About 123 people die of it every day, but we still don’t want to talk about it. Those left behind often don’t receive casseroles or cards, flowers or fundraisers, hugs or visits.
The obituaries, too, are evasive, resorting to euphemisms such as “died in his home” or “died suddenly”.
Unless it’s Kate Spade or Anthony Bourdain. Finally, an opening to talk about suicide.
This is what’s killing nearly 45,000 Americans every year, a rate that has soared in the past two decades, according to a report by the Centres for Disease Control and Prevention released after Spade’s death and before Bourdain’s.
The silence, the stigma and the fear keep us from having real conversations — and taking action — when it comes to such a determined killer.
Cancer? We’ll beat it. Gimme a pink ribbon!
Drunken driving? Posters, billboards, legislation, police checkpoints.

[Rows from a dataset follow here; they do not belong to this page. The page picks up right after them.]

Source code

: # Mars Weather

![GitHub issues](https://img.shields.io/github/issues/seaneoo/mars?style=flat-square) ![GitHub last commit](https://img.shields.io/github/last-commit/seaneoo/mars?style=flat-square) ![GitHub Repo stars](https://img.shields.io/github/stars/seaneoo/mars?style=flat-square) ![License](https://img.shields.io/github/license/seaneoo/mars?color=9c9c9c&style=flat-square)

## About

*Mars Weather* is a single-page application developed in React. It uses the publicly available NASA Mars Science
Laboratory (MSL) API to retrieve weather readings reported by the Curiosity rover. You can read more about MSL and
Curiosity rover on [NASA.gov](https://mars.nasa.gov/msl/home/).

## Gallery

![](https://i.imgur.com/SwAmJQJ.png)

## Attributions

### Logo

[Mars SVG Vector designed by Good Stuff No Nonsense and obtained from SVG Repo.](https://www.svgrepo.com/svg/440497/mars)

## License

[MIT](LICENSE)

Drag that wrecked car in front of the high school during prom week. In your face.
Heart disease? Let’s get that cute, healthy heart mascot to dance around the convention floor. Wear your red dresses, ladies.
Shhhhh. The tenth-leading cause of death for Americans and the number two killer of teenagers cannot be discussed.
“Where are what I thought were my friends?” a woman wrote in a forum on the Alliance of Hope website, a suicide survivor support group, after her friends pulled away following her daughter’s suicide.
Another woman spoke of her father’s suicide becoming taboo.
“One of the hardest elements of suicide, and one that isn’t spoken of much, is the stigma it carried,” she wrote.
“I spent years growing up ashamed of how my father died. I worried that others would see me as broken or similarly troubled, as he was. I struggled with how to explain my father’s death to new boyfriends, and then eventually my own children, who had many questions.”
I remember interviewing a mom whose son killed himself. No one came to their house after the funeral. They became pariahs.
It’s a toxic mix of anxiety and judgment, not wanting to say the wrong thing to the survivors while wondering quietly what happened and whether they did anything to contribute to the suicide.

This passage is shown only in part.